A Figura 1 apresenta o atendimento educacional dos municípios a partir do recorte socioeconômico. Os resultados indicam aumento no atendimento tanto entre os municípios localizados no primeiro quintil de nível socioeconômico quanto entre os localizados no último quintil. Evidencia-se também que, mesmo existindo evolução no atendimento, persiste a desigualdade entre municípios de extratos socioeconômicos diferentes. No ano de 2014, a diferença entre as medianas dos grupos posicionados no primeiro e último quintis era de 16,6%, tendo aumentado, no ano de 2019, para 18,3%. Esse cenário indica que municípios com NSE mais baixo atendem uma porcentagem menor de crianças em comparação com municípios de NSE mais alto. Contudo deve-se observar que, mesmo entre o grupo pertencente ao último quintil, existem municípios que não atendem qualquer criança com até 3 anos. Os resultados da Figura 1 são contrários ao que pauta o documento do PNE, cuja estratégia 1.2 indica a necessidade de redução da desigualdade no acesso à creche induzida pelo contexto socioeconômico (Lei n. 13.005, 2014).
Fonte: Elaboração dos autores a partir de dados do Datasus (Ministério da Saúde, 2000, 2010), IBGE (2000, 2010, 2018), Inep (2015, 2020a) e CGU (2014, 2019).

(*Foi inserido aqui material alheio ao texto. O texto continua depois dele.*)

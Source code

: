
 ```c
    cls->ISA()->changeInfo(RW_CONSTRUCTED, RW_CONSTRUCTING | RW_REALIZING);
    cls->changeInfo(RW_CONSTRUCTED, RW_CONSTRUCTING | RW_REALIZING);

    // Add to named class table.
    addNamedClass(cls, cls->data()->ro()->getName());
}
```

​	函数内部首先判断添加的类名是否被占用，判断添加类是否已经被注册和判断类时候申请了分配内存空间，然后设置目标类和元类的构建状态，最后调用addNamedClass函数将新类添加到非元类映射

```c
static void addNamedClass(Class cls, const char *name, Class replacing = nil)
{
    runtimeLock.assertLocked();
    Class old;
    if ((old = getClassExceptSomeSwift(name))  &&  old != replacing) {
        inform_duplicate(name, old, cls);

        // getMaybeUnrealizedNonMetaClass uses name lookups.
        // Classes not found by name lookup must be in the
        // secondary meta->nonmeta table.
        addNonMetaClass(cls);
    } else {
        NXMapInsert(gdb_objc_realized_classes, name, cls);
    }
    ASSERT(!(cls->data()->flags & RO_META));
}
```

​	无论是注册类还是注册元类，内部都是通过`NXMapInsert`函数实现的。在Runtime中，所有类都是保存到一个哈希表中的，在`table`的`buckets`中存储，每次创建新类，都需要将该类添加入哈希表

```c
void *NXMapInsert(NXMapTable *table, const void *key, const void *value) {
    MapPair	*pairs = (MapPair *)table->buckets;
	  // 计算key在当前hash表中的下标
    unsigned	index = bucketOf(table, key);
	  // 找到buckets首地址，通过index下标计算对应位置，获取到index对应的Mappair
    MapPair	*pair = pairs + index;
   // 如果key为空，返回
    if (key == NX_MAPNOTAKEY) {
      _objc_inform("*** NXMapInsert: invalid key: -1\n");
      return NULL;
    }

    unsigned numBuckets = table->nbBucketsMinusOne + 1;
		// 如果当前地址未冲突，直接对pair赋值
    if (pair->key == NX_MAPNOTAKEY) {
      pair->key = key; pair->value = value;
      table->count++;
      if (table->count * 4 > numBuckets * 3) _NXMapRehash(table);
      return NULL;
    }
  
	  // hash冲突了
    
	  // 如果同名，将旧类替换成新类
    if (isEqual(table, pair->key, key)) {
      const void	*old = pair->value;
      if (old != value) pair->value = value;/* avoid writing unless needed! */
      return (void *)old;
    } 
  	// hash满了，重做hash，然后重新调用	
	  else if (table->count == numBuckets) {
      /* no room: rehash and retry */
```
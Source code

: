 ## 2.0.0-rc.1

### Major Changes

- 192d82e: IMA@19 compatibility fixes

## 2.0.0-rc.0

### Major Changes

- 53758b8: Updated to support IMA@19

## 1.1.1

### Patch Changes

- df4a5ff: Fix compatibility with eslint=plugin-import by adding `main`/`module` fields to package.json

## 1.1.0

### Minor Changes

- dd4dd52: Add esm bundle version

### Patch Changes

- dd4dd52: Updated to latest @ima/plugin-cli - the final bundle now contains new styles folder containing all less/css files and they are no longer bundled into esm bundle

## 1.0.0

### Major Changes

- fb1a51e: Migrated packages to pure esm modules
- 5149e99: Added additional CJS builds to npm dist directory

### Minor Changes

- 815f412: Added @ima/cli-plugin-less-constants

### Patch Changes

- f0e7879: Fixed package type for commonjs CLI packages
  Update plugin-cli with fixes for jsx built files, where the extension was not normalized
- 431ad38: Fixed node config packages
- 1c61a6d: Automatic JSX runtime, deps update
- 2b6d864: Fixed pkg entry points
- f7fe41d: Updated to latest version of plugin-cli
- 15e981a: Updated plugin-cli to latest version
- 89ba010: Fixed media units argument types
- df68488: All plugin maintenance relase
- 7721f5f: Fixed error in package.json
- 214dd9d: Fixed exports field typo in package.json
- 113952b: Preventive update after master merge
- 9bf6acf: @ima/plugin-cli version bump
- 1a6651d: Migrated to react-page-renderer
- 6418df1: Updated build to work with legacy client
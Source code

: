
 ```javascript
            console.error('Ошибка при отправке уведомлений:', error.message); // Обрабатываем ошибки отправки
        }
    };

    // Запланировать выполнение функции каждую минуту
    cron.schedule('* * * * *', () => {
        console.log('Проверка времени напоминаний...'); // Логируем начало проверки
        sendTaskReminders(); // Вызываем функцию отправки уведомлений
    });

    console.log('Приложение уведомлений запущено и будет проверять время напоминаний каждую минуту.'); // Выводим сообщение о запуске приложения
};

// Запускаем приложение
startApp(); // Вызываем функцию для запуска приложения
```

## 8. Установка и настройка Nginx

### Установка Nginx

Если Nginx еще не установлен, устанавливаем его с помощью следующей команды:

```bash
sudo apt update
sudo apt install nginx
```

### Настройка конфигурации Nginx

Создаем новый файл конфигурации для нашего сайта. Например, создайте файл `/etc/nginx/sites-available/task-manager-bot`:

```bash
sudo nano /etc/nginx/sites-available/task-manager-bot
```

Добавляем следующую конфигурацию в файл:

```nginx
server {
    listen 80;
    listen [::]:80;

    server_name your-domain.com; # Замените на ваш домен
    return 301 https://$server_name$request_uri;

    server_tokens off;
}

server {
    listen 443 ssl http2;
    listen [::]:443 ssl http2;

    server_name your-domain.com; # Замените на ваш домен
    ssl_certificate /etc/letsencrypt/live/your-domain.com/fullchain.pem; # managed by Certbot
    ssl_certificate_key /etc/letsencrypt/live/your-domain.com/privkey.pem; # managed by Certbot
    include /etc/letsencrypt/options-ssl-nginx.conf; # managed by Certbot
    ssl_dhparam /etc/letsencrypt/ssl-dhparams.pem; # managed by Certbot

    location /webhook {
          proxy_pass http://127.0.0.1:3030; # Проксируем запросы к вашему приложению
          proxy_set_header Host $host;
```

Notas: NSE - nível socioeconômico. *Representam outliers, ou seja, municípios com percentuais de atendimento muito superiores ao grupo.
Para melhor compreensão, os resultados dos municípios, considerando a sua localização e complexidade, serão analisados de forma conjunta. A Figura 2, mais adiante, apresenta as médias de atendimento educacional dos municípios do Brasil distribuídos nas categorias urbano, adjacente e remoto, quando analisados pela localização, e urbano, intermediário e rural, ponderando a sua complexidade de desenvolvimento.
De modo geral, o atendimento educacional aumentou em todas as categorias de municípios expostas na figura no primeiro quinquênio do PNE. Os municípios urbanos em todo o período analisado apresentaram médias mais altas de atendimento em comparação com as médias de outras categorias de municípios. Esse resultado já era esperado, uma vez que tais localidades se caracterizam por serem centros urbanos mais desenvolvidos, com maior oferta e acesso a serviços sociais mais complexos, como educação, saúde, comércios e transportes.
Segundo a localização, os resultados indicam que o atendimento municipal aumenta à medida que as cidades se encontram mais próximas dos grandes centros, o que pode ser percebido pelos valores mais altos das médias de atendimento entre os municípios adjacentes em comparação com os remotos. Ao considerar a complexidade, os municípios na categoria intermediária, com moderado grau de urbanização, apresentaram médias de atendimento levemente mais altas em comparação com os municípios rurais.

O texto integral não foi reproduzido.